In my heart, I’d determined that I would prove him wrong. “No,” I said silently, “I will be filled with peace in the world and all those around me will benefit from it and be encouraged by it.”
What surprised me when I returned to Chicago was that a transcendent love and peace did remain with me. My ego had grown so accustomed to being silent that I felt as if I were floating through the busy city streets, unaffected by its noise. If anything, the cacophony of society was merely amusing to my zenned-out mind.
Why were people so busy? Why were they not more joyful to be alive? Why weren’t they noticing the sun, the birds, and each other?
Their collective mindlessness was bizarre and foreign to me.
All the while, however, I didn’t pity the madness in which humanity resides – I sincerely loved it all and dared to see its true nature. Whether wealthy or poor, alone or in a group, on a sidewalk or in a skyscraper, I saw souls longing to be free and loved and known.
But, Fr. Silouan’s words haunted me and I expected this crazy world would soon begin chomping me up. Of course, I knew that the world was capable of such destruction; it had devoured me before. In fact, I’d already lived a lot of years involved in an expertly maintained illusion that presents well enough to the world, but was void of love.
Surprisingly, it took months for my peace and love to fade, but it did eventually dissipate, like a sunset replaced by dark.

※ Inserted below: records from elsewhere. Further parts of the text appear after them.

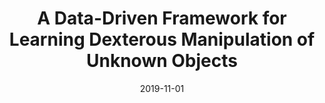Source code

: ---
layout: default
title: A Data-Driven Framework for Learning Dexterous Manipulation of Unknown Objects
authors: AS Morgan, K Hang, WG Bircher, AM Dollar
publication: IEEE International Conference on Intelligent Robots and Systems (IROS)
date: 2019-11-01
award:
video: https://www.youtube.com/watch?v=jtInvaa07yU
alt_link:
---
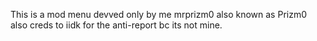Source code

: This is a mod menu devved only by me mrprizm0 also known as Prizm0
also creds to iidk for the anti-report bc its not mine.
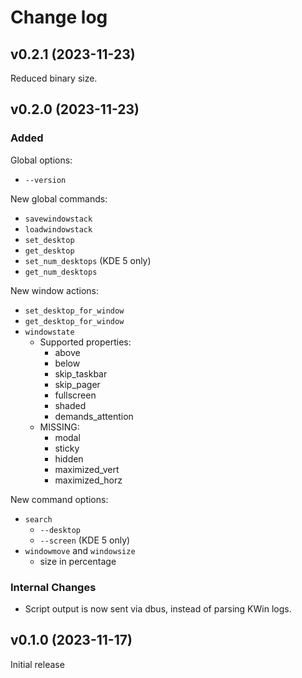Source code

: # Change log

## v0.2.1 (2023-11-23)

Reduced binary size.

## v0.2.0 (2023-11-23)

### Added

Global options:

- `--version`

New global commands:

- `savewindowstack`
- `loadwindowstack`
- `set_desktop`
- `get_desktop`
- `set_num_desktops` (KDE 5 only)
- `get_num_desktops`

New window actions:

- `set_desktop_for_window`
- `get_desktop_for_window`
- `windowstate`
  - Supported properties:
    - above
    - below
    - skip_taskbar
    - skip_pager
    - fullscreen
    - shaded
    - demands_attention
  - MISSING:
    - modal
    - sticky
    - hidden
    - maximized_vert
    - maximized_horz


New command options:

- `search`
  - `--desktop`
  - `--screen` (KDE 5 only)
- `windowmove` and `windowsize`
  - size in percentage

### Internal Changes

- Script output is now sent via dbus, instead of parsing KWin logs.

## v0.1.0 (2023-11-17)

Initial release
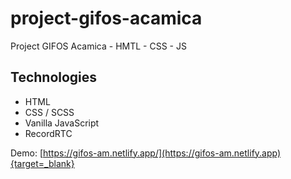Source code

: # project-gifos-acamica
Project GIFOS Acamica - HMTL - CSS - JS

## Technologies

* HTML
* CSS / SCSS
* Vanilla JavaScript
* RecordRTC 

Demo: [https://gifos-am.netlify.app/](https://gifos-am.netlify.app){target=_blank}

And it’s in this darker place that I now find myself, slightly saddened by my loss of pure perspective and light, but also longing for the transcendent selflessness that I’d known for those precious months in, and after, the desert.

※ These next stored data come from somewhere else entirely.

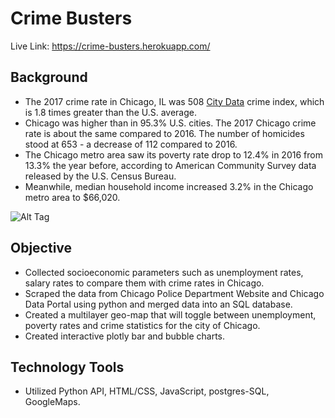# Crime Busters
Live Link: https://crime-busters.herokuapp.com/
## Background
- The 2017 crime rate in Chicago, IL was 508 [City Data](http://www.city-data.com/) crime index, which is 1.8 times greater than the U.S. average.
- Chicago was higher than in 95.3% U.S. cities. The 2017 Chicago crime rate is about the same compared to 2016. The number of homicides stood at 653 - a decrease of 112 compared to 2016.
- The Chicago metro area saw its poverty rate drop to 12.4% in 2016 from 13.3% the year before, according to American Community Survey data released by the U.S. Census Bureau.
- Meanwhile, median household income increased 3.2% in the Chicago metro area to $66,020.

![Alt Tag](https://github.com/PetraLee2019/Crime-Busters-/blob/master/Images/Crime%20and%20Unemployment%20Geo-Map.jpg?raw=true)

## Objective 
- Collected socioeconomic parameters such as unemployment rates, salary rates to compare them with crime rates in Chicago. 
- Scraped the data from Chicago Police Department Website and Chicago Data Portal using python and merged data into an SQL database.
- Created a multilayer geo-map that will toggle between unemployment, poverty rates and crime statistics for the city of Chicago. 
- Created interactive plotly bar and bubble charts.

## Technology Tools
- Utilized Python API, HTML/CSS, JavaScript, postgres-SQL, GoogleMaps.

Recently, a dear friend bought me a book called Shantaram. In it, there’s a discussion between two characters about the true nature of things, between what is real and what is a lie; illusion versus reality.
The wiser character talks about our essence being animated from something outside of ourselves (photons of light) and how nothing is possible apart from this life-giving source. The man with whom he is speaking challenges the claim by pointing to a number of things that he knows to be life – himself, others, the accomplishments of man as evidence of existence, etc., but the wise man says these are clever lies that we tell ourselves to help us cope with a reality that we can’t comprehend.
And here is the reality that he shares as being most real, but which we often dismiss as impossibilities:
“We can know God, for example, and we can know sadness. We can know dreams, and we can know love. But none of these are real, in our usual sense of things that exist in the world and seem real. We cannot weigh them, or measure their length, or find their basic parts in an atom smasher. Which is why they are possible.”
From this passage, and from my time at the monastery, I’ve concluded that the very things we deem impossible are the truest essence of a reality we long to know.
At the monastery, I tasted “impossible” life and then returned to the world of “possibility” with hopes that I could thrive in transcendent reality while engaged in the world of the ephemerally focused.
Sadly, Fr. Silouan was right. The world has eaten me alive. Impossible love is easy to abandon when presented with a list of logical “realities” and practical “possibilities”. And herein has been my struggle with this transition back to the “world”: do I surrender to the possible, or live for the impossible?
One way is bound to bring me hardship in this life, but provide me with a soul overflowing with love. The other way is bound to bring me acceptance and understanding for this brief time of life, but requires a dismissal of something I’ve known to be true, like walking away from a love that could’ve been.
I’ll admit that I wish I could be brave and choose the eternal route, but the world of what’s possible is constantly presented to me like an inescapable necessity that must be endured before reaching the other side.
Still, like the sky-dome glow of sunset, a hope flickers and makes me think that, maybe, if I present myself as a taste too foreign to consume, the world won’t eat me alive.